Set is not a snake god! >_<


----------



## Remathilis (Oct 30, 2007)

Gloombunny said:
			
		

> I *really* hope this doesn't mean that specific gods are hard-coded into the rules somehow.




Nah, I think the art department didn't want "Insert Symbol Here" blocks on their paladin's chests....


----------



## M.L. Martin (Oct 30, 2007)

Gloombunny said:
			
		

> I *really* hope this doesn't mean that specific gods are hard-coded into the rules somehow.




  Probably only about as much as they're hard-coded into 3E, I'd guess.  Besides, what I've seen of 4E feels broader than 3E did.


----------



## JoeGKushner (Oct 30, 2007)

> Ultimately we decided that using some familiar faces was preferable to giving our players a whole new set of names to learn. Besides, if a god looks like an elf and took out the orc-god's eye like a certain well-known elf god, why not call him Corellon?






> One of our goals with the new pantheon was to loosen the tight associations between gods and races that has in the past led to the creation of whole pantheons full of elf, dwarf, orc, and goblin deities. Corellon is still associated with elfy things like arcane magic and the Feywild, and he still hates Lolth and the drow.




We were like, we can have cake.... and eat it too!

If they were going to go for the revisions, and the planes and great wheel are already changed, go all the way. Stop with the half hearted measures.

How it reads to me.


----------



## hong (Oct 30, 2007)

JoeGKushner said:
			
		

> We were like, we can have cake.... and eat it too!
> 
> If they were going to go for the revisions, and the planes and great wheel are already changed, go all the way. Stop with the half hearted measures.
> 
> How it reads to me.



 If they change it a lot, I will complain.
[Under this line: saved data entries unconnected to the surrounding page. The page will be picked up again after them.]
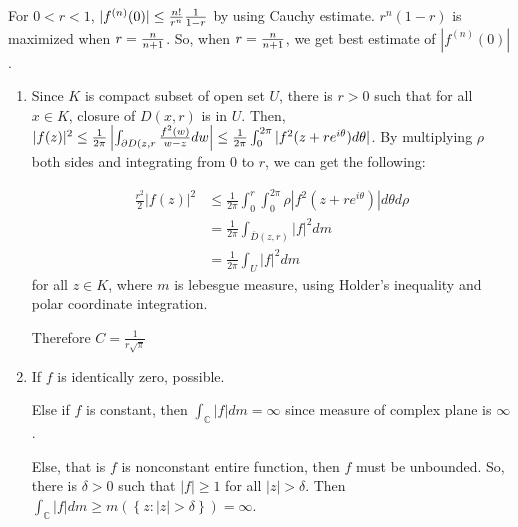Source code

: \begin{problem}[3.2] \hfill

	For $0 < r < 1$, $|f^{(n)}(0) | \leq {n! \over r^n} {1 \over 1-r}$ by using Cauchy estimate.
	$r^n(1-r)$ is maximized when $r = {n \over n+1}$. So, when $r = {n \over n+1}$, we get best estimate of $|f^{\left( n \right)}\left( 0 \right)|$.
	
\end{problem}

\begin{problem}[3.3] \hfill
	\begin{enumerate}[label =(\alph*)]
		\item Since $K$ is compact subset of open set $U$, there is $r >0$ such that for all $x\in K$, closure of  $D(x, r)$ is in $U$.
			Then, $|f(z)|^2 \leq {1 \over 2\pi} \left | \int_{\partial D(z, r} {f^2(w) \over w-z}dw \right | \leq {1 \over 2\pi}  \int_0^{2\pi}|f^2(z+re^{i\theta})d\theta|$.
	By multiplying $\rho$ both sides and integrating from $0$ to $r$, we can get the following:
	
	\begin{equation*}
		\begin{split}
			\frac{r^2}{2}|f(z)|^2 & \leq \frac{1}{2\pi} \int_0^r \int_0^{2\pi}\rho|f^2(z+re^{i\theta})|d\theta d\rho \\
				& = \frac{1}{2\pi} \int_{\overline{D}(z, r)}|f|^2dm \\
				& = \frac{1}{2\pi}\int_U |f|^2 dm
		\end{split}
	\label{<+label+>}
	\end{equation*}
	for all $z \in K$, where $m$ is lebesgue measure,  using Holder's inequality and polar coordinate integration.

	Therefore $C = \frac{1}{r\sqrt{\pi}}$
\item If $f$ is identically zero, possible.

	Else if $f$ is constant, then $\int_{\mathbb{C}}|f|dm = \infty$ since measure of complex plane is $\infty$.

	Else, that is $f$ is nonconstant entire function, then $f$ must be unbounded. So, there is $\delta > 0 $ such that $|f| \geq 1$ for all $ |z| > \delta$. Then $\int_{\mathbb{C}}|f| dm \geq m\left( \left\{ z: |z| > \delta \right\} \right) = \infty$.
\end{enumerate}
\end{problem}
If they change it a little, I will complain.

How it reads to me.


----------



## Mercule (Oct 30, 2007)

Hussar said:
			
		

> Meh, what's wrong with Bane?  It gets the point across.  Then again, I'm not a Realms follower, so, it doesn't come with any baggage for me.




Agreed.  It would be hard to find someone who likes the Realms less than me, but I have no heartburn with grabbing Bane for the PHB.


----------



## Rechan (Oct 30, 2007)

Could someone post the article for those of us who can't get to it?


----------



## Reaper Steve (Oct 30, 2007)

I think I'd rather have Hextor than Bane.   

Given the sweeping revisions (of which I am a fan) the comment that 'Hextor makes no sense without Heironious' holds no merit as that part could be revised as well.
So, a non-evil society engaged in prolonged war will increase its worship of Bane? :\ 

Also, no mention of Tiamat. I think we already got confirmation of her presence in another article.


----------



## Scholar & Brutalman (Oct 30, 2007)

Rechan said:
			
		

> Could someone post the article for those of us who can't get to it?




Here you go:




			
				WOTC said:
			
		

> The family of gods for 4th Edition is a mix of old and new. You'll see familiar faces like Corellon, Moradin, and Pelor, and some new faces as well, like Zehir, Torog, and Bane.
> 
> Yes, Bane.
> 
> ...


----------



## Wisdom Penalty (Oct 30, 2007)

Dangit. Too slow.


----------



## hong (Oct 30, 2007)

Reaper Steve said:
			
		

> I think I'd rather have Hextor than Bane.
> 
> Given the sweeping revisions (of which I am a fan) the comment that 'Hextor makes no sense without Heironious' holds no merit as that part could be revised as well.
> So, a non-evil society engaged in prolonged war will increase its worship of Bane? :\
> ...



Well, the defining mark of Hextor is that he's the evil brother of Heironeous. Sure, he's the god of evil and tyranny and related bad stuff, but there's plenty of those gods to choose from. So if you remove Heironeous, there's no longer any reason to choose Hextor over anyone else.


----------



## hong (Oct 30, 2007)

Zehir and Torog sound very Gygaxian. Anyone we know named Gorot? Rihez?


----------



## TarionzCousin (Oct 30, 2007)

hong said:
			
		

> I always thought Heironeous meant the quality of being Heironic.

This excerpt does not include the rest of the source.